--- START ---

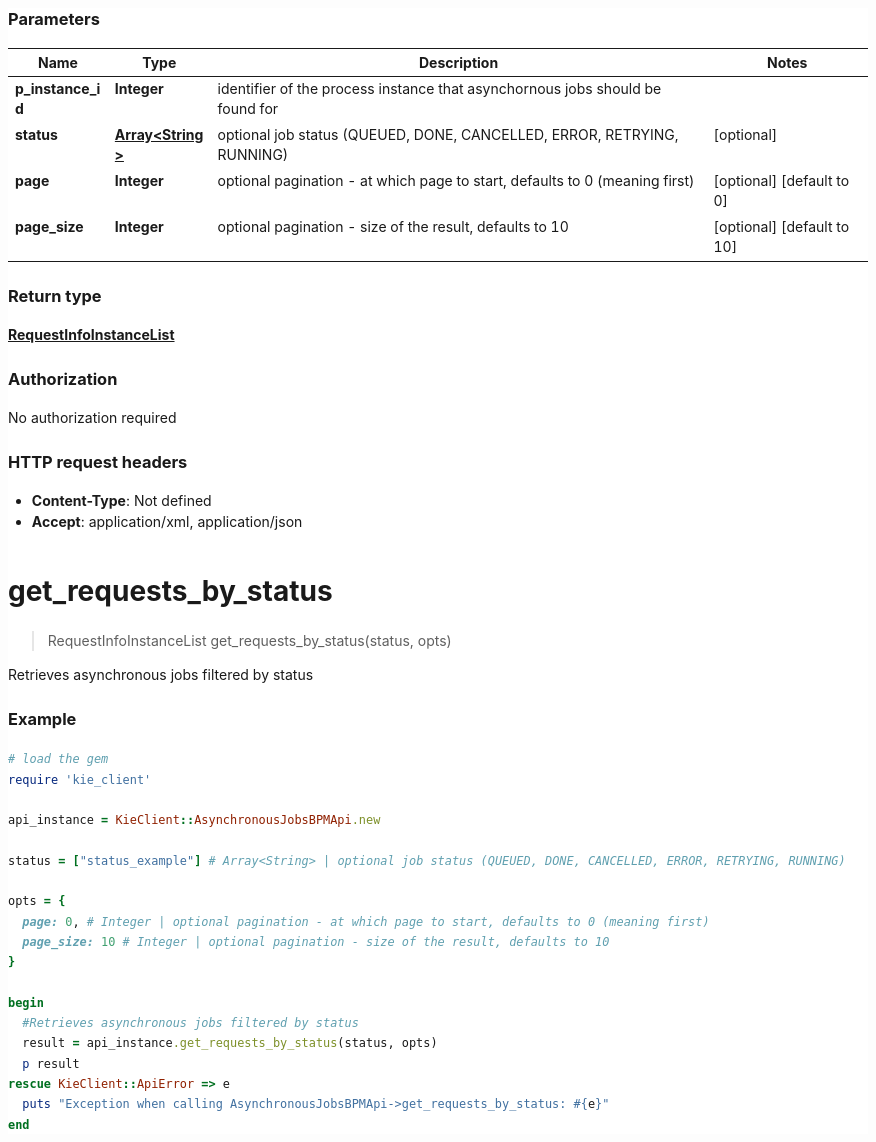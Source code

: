 ### Parameters

Name | Type | Description  | Notes
------------- | ------------- | ------------- | -------------
 **p_instance_id** | **Integer**| identifier of the process instance that asynchornous jobs should be found for | 
 **status** | [**Array&lt;String&gt;**](String.md)| optional job status (QUEUED, DONE, CANCELLED, ERROR, RETRYING, RUNNING) | [optional] 
 **page** | **Integer**| optional pagination - at which page to start, defaults to 0 (meaning first) | [optional] [default to 0]
 **page_size** | **Integer**| optional pagination - size of the result, defaults to 10 | [optional] [default to 10]

### Return type

[**RequestInfoInstanceList**](RequestInfoInstanceList.md)

### Authorization

No authorization required

### HTTP request headers

 - **Content-Type**: Not defined
 - **Accept**: application/xml, application/json



# **get_requests_by_status**
> RequestInfoInstanceList get_requests_by_status(status, opts)

Retrieves asynchronous jobs filtered by status



### Example
```ruby
# load the gem
require 'kie_client'

api_instance = KieClient::AsynchronousJobsBPMApi.new

status = ["status_example"] # Array<String> | optional job status (QUEUED, DONE, CANCELLED, ERROR, RETRYING, RUNNING)

opts = { 
  page: 0, # Integer | optional pagination - at which page to start, defaults to 0 (meaning first)
  page_size: 10 # Integer | optional pagination - size of the result, defaults to 10
}

begin
  #Retrieves asynchronous jobs filtered by status
  result = api_instance.get_requests_by_status(status, opts)
  p result
rescue KieClient::ApiError => e
  puts "Exception when calling AsynchronousJobsBPMApi->get_requests_by_status: #{e}"
end
```
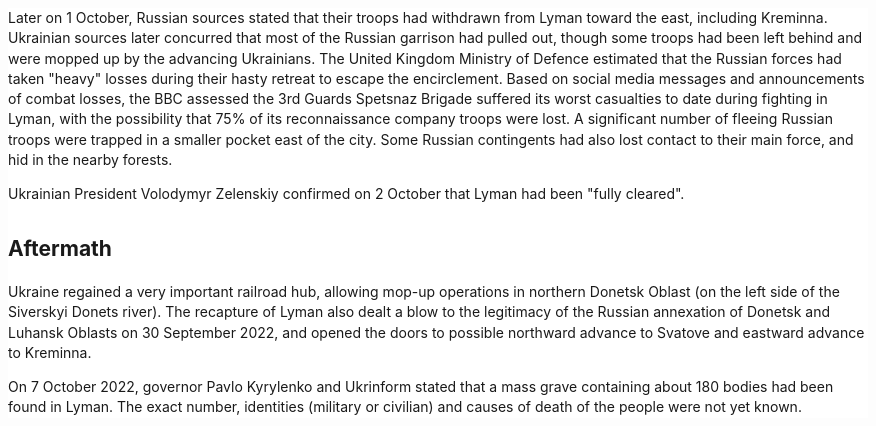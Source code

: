 Later on 1 October, Russian sources stated that their troops had withdrawn from Lyman toward the east, including Kreminna. Ukrainian sources later concurred that most of the Russian garrison had pulled out, though some troops had been left behind and were mopped up by the advancing Ukrainians. The United Kingdom Ministry of Defence estimated that the Russian forces had taken "heavy" losses during their hasty retreat to escape the encirclement. Based on social media messages and announcements of combat losses, the BBC assessed the 3rd Guards Spetsnaz Brigade suffered its worst casualties to date during fighting in Lyman, with the possibility that 75% of its reconnaissance company troops were lost. A significant number of fleeing Russian troops were trapped in a smaller pocket east of the city. Some Russian contingents had also lost contact to their main force, and hid in the nearby forests.

Ukrainian President Volodymyr Zelenskiy confirmed on 2 October that Lyman had been "fully cleared".

## Aftermath

Ukraine regained a very important railroad hub, allowing mop-up operations in northern Donetsk Oblast (on the left side of the Siverskyi Donets river). The recapture of Lyman also dealt a blow to the legitimacy of the Russian annexation of Donetsk and Luhansk Oblasts on 30 September 2022, and opened the doors to possible northward advance to Svatove and eastward advance to Kreminna.

On 7 October 2022, governor Pavlo Kyrylenko and Ukrinform stated that a mass grave containing about 180 bodies had been found in Lyman. The exact number, identities (military or civilian) and causes of death of the people were not yet known.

--- END ---

* Exercise brief
Set down exactly the lines of the material above from the one with "## Aftermath" through the end. Include both ends and nothing else.

* Expected output
## Aftermath

Ukraine regained a very important railroad hub, allowing mop-up operations in northern Donetsk Oblast (on the left side of the Siverskyi Donets river). The recapture of Lyman also dealt a blow to the legitimacy of the Russian annexation of Donetsk and Luhansk Oblasts on 30 September 2022, and opened the doors to possible northward advance to Svatove and eastward advance to Kreminna.

On 7 October 2022, governor Pavlo Kyrylenko and Ukrinform stated that a mass grave containing about 180 bodies had been found in Lyman. The exact number, identities (military or civilian) and causes of death of the people were not yet known.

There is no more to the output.